British Royal Navy captain

William Blight (1785 – 22 July 1862) was a British Royal Navy captain.

==Biography==
Blight was entered 9 May 1793, as a volunteer on board the Intrepid, 64 guns, under the command of Captain the Hon. Charles Carpenter. In that ship he continued as midshipman, masters mate, and acting lieutenant, most of the time in the East and West Indies, until confirmed as lieutenant, 15 April 1803, and appointed to the Britannia of 100 guns, with Captain, and afterwards Rear-admiral, the Earl of Northesk. In the Britannia he had his share in the glory of Trafalgar, and was sent to take possession of the French Aigle of 74 guns, which was lost in the gale immediately after the battle.

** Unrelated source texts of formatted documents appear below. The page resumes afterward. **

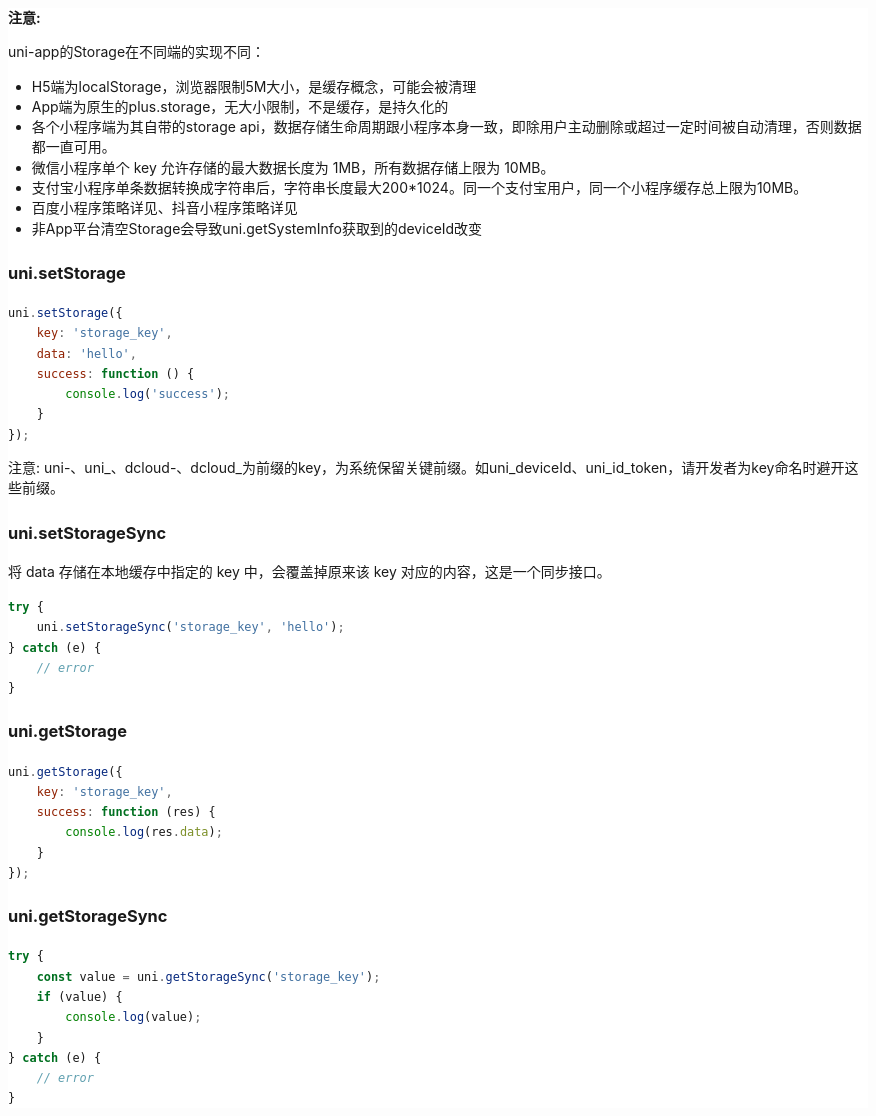 
**注意:**

uni-app的Storage在不同端的实现不同：

- H5端为localStorage，浏览器限制5M大小，是缓存概念，可能会被清理
- App端为原生的plus.storage，无大小限制，不是缓存，是持久化的
- 各个小程序端为其自带的storage api，数据存储生命周期跟小程序本身一致，即除用户主动删除或超过一定时间被自动清理，否则数据都一直可用。
- 微信小程序单个 key 允许存储的最大数据长度为 1MB，所有数据存储上限为 10MB。
- 支付宝小程序单条数据转换成字符串后，字符串长度最大200*1024。同一个支付宝用户，同一个小程序缓存总上限为10MB。
- 百度小程序策略详见、抖音小程序策略详见
- 非App平台清空Storage会导致uni.getSystemInfo获取到的deviceId改变


### uni.setStorage

```javascript
uni.setStorage({
	key: 'storage_key',
	data: 'hello',
	success: function () {
		console.log('success');
	}
});
```

注意: uni-、uni_、dcloud-、dcloud_为前缀的key，为系统保留关键前缀。如uni_deviceId、uni_id_token，请开发者为key命名时避开这些前缀。

### uni.setStorageSync

将 data 存储在本地缓存中指定的 key 中，会覆盖掉原来该 key 对应的内容，这是一个同步接口。

```js
try {
	uni.setStorageSync('storage_key', 'hello');
} catch (e) {
	// error
}
```

### uni.getStorage

```js 
uni.getStorage({
	key: 'storage_key',
	success: function (res) {
		console.log(res.data);
	}
});
```

### uni.getStorageSync

```js
try {
	const value = uni.getStorageSync('storage_key');
	if (value) {
		console.log(value);
	}
} catch (e) {
	// error
}
```
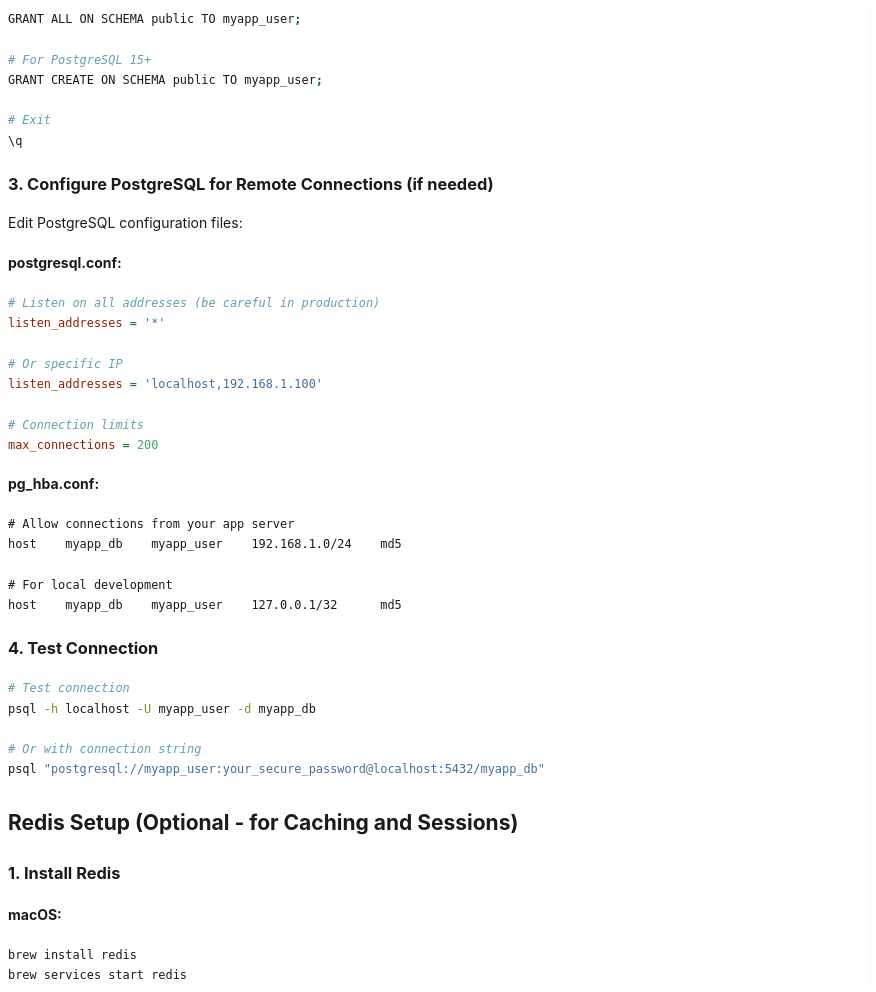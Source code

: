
 ```bash
GRANT ALL ON SCHEMA public TO myapp_user;

# For PostgreSQL 15+
GRANT CREATE ON SCHEMA public TO myapp_user;

# Exit
\q
```

### 3. Configure PostgreSQL for Remote Connections (if needed)

Edit PostgreSQL configuration files:

#### postgresql.conf:
```ini
# Listen on all addresses (be careful in production)
listen_addresses = '*'

# Or specific IP
listen_addresses = 'localhost,192.168.1.100'

# Connection limits
max_connections = 200
```

#### pg_hba.conf:
```
# Allow connections from your app server
host    myapp_db    myapp_user    192.168.1.0/24    md5

# For local development
host    myapp_db    myapp_user    127.0.0.1/32      md5
```

### 4. Test Connection
```bash
# Test connection
psql -h localhost -U myapp_user -d myapp_db

# Or with connection string
psql "postgresql://myapp_user:your_secure_password@localhost:5432/myapp_db"
```

## Redis Setup (Optional - for Caching and Sessions)

### 1. Install Redis

#### macOS:
```bash
brew install redis
brew services start redis
```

Blight, however, was fortunately rescued in time, and in the spring of 1806 followed Lord Northesk into the Dreadnought. In August 1806 he was appointed to the Néréide, 36 guns, with Captain Robert Corbet, and served in the attack on Buenos Ayres July 1807. The Néréide afterwards went to the East Indies, and in February 1809, when Captain Corbet was tried for cruelty, Blight, then first lieutenant, was the principal witness in defence. He was afterwards, 1812–14, agent for transports at Palermo; in 1819-21 first lieutenant of the Queen Charlotte, flagship at Portsmouth; and 12 February 1821 was promoted to the rank of commander. In May 1828 he was appointed to the Britannia, carrying the flag of Lord Northesk as commander-in-chief at Plymouth, from which he was transferred to the St. Vincent, and was posted from her on 22 July 1830. He held no further appointment in the navy, and retired with the rank of rear-admiral 27 September 1855. He died 22 July 1862.